As the earlier reference to the sanctions motion in the Heritage bankruptcy case suggests, the Adversary Proceeding did not proceed smoothly or expeditiously. Kornman and the other Defendants were obstreperous, refusing to comply with discovery requests. The Trustee, over the course of years, filed no fewer than 8 motions to compel discovery or for sanctions, all of which were contested, against Kornman or various other Defendants affiliated with him. See Docket Nos. 81, 95, 194, 230, 299, 301, 302 and 460. Kornman or his affiliates sought to stay the Adversary Proceeding, and sought multiple continuances of various hearings or trial. See Docket Nos. 108, 200, 213, 348, 513, 598. Kornman and/or his affiliates changed counsel several times prior to trial. After numerous continuances and an admonition by the Court that the Adversary Proceeding would proceed to trial in September, 2008, on June 13, 2008 Kornman filed his “Motion for Trial by Jury and, Subject Thereto, Motion for Leave to Withdraw Claim Against Debtor and Motion for Continuance of Trial Date and Extension of Pre–Trial Deadlines, and Brief in Support,” Docket No. 200, which was joined by the other Defendants. Docket Nos. 201, 239 (together, the “Motion for Jury Trial”). On June 30, 2008, Kornman filed a Supplement to his Motion for Jury Trial and sought to withdraw his proof of claim unconditionally. Docket No. 226.
The Defendants' answer was initially filed by Jeffrey Tillotson, Esq. Shortly thereafter, the firm of Crouch and Ramey, LLP began representing the Defendants, followed by Wick Phillips, LLP and Forshey & Prostok, LLP. Each of those firms has withdrawn from representation. Post-trial, to date, the Defendants have been represented by the Law Offices of Lippe & Associates, Pronske & Patel, P.C. and, most recently, by Owens, Clary & Aiken, LLP who filed the Motion.
On July 2, 2008, this Court held a hearing on the Motion for Jury Trial. At that hearing, the Court expressed its concerns about the impact on the bankruptcy system generally if proofs of claim were allowed to be withdrawn shortly before trial in connection with a jury demand in order to prevent a bankruptcy court from conducting that trial. Specifically, this Court stated:
My issue is over-arching. It's one that concerns me in the context of every other bankruptcy cases I have, or may have in the future. The policy implications of that are fairly significant to allow substantial gamesmanship with the bankruptcy process. And that's troubling to me from a policy perspective. Docket No. 267, p. 23:18–24. At the conclusion of the hearing, the Court took the Motion for Jury Trial under advisement because the Defendants indicated that they would be filing a motion to withdraw the reference and the Court wanted to consider those issues together.

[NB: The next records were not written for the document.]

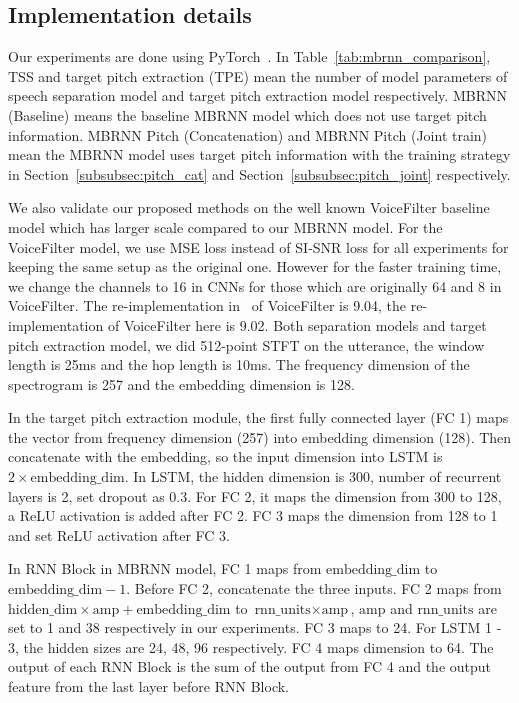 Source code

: \documentclass[
]{article}
\begin{document}
    \subsection{Implementation details}
    \label{subsec:implement}

    Our experiments are done using PyTorch~\cite{NEURIPS2019_bdbca288}.
    In Table~\ref{tab:mbrnn_comparison}, TSS and target pitch extraction (TPE) mean the number of model parameters of speech separation model and target pitch extraction model respectively.
    MBRNN (Baseline) means the baseline MBRNN model which does not use target pitch information. MBRNN Pitch (Concatenation) and MBRNN Pitch (Joint train) mean the MBRNN model uses target pitch information with the training strategy in Section~\ref{subsubsec:pitch_cat} and Section~\ref{subsubsec:pitch_joint} respectively.

    We also validate our proposed methods on the well known VoiceFilter baseline model which has larger scale compared to our MBRNN model. For the VoiceFilter model, we use MSE loss instead of SI-SNR loss for all experiments for keeping the same setup as the original one. However for the faster training time, we change the channels to 16 in CNNs for those which are originally 64 and 8 in VoiceFilter. The re-implementation in~\cite{li20p_interspeech} of VoiceFilter is 9.04, the re-implementation of VoiceFilter here is 9.02.
    Both separation models and target pitch extraction model, we did 512-point STFT on the utterance, the window length is 25ms and the hop length is 10ms. The frequency dimension of the spectrogram is 257 and the embedding dimension is 128.

    In the target pitch extraction module, the first fully connected layer (FC 1) maps the vector from frequency dimension (257) into embedding dimension (128). Then concatenate with the embedding, so the input dimension into LSTM is $2\times \text{embedding\_dim}$. In LSTM, the hidden dimension is 300, number of recurrent layers is 2, set dropout as 0.3. For FC 2, it maps the dimension from 300 to 128, a ReLU activation is added after FC 2. FC 3 maps the dimension from 128 to 1 and set ReLU activation after FC 3.

    In RNN Block in MBRNN model, FC 1 maps from $\text{embedding\_dim}$ to $\text{embedding\_dim} - 1$. Before FC 2, concatenate the three inputs. FC 2 maps from $\text{hidden\_dim}\times\text{amp} + \text{embedding\_dim}$ to $\text{rnn\_units}\times\text{amp}$, $\text{amp}$ and $\text{rnn\_units}$ are set to 1 and 38 respectively in our experiments. FC 3 maps to 24. For LSTM 1 - 3, the hidden sizes are 24, 48, 96 respectively. FC 4 maps dimension to 64. The output of each RNN Block is the sum of the output from FC 4 and the output feature from the last layer before RNN Block.
\end{document}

On July 3, 2008, the Defendants filed their Motion to Withdraw the Reference from the Bankruptcy Court and a brief in support of that motion. Docket Nos. 233 and 235. In that brief the Defendants stated:
[w]hile the Trustee's fraudulent transfer claims may technically be classified as “core” under 28 U.S.C. § 157(b)(2)(H), they have certain non-core characteristics (such as being predicated in whole or in part on state law) that would raise Marathon concerns if they were submitted to the adjudicatory jurisdiction of the bankruptcy court over the objection of [Defendants]. Docket No. 235 at ¶ 14. As it is required to do under Local Rule 5011–1, this Court scheduled a status conference on the Motion to Withdraw the Reference for July 31, 2008 so that it could make the required report and recommendation to the District Court with respect to that motion.
Of course, this reference is to the Supreme Court's decision in Northern Pipeline Constr. Co. v. Marathon Pipe Line Co., 458 U.S. 50, 102 S.Ct. 2858, 73 L.Ed.2d 598 (1982). In Marathon, a plurality of the Supreme Court concluded that bankruptcy judges serving under the Bankruptcy Act of 1978 and lacking the tenure and salary guarantees of Article III of the United States Constitution could not constitutionally be vested with jurisdiction to decide a state-law contract claim against an entity that was not otherwise part of the bankruptcy proceedings. Section 157 of title 28 of the United States Code, at issue in the Stern case, was Congress's response to the Marathon decision.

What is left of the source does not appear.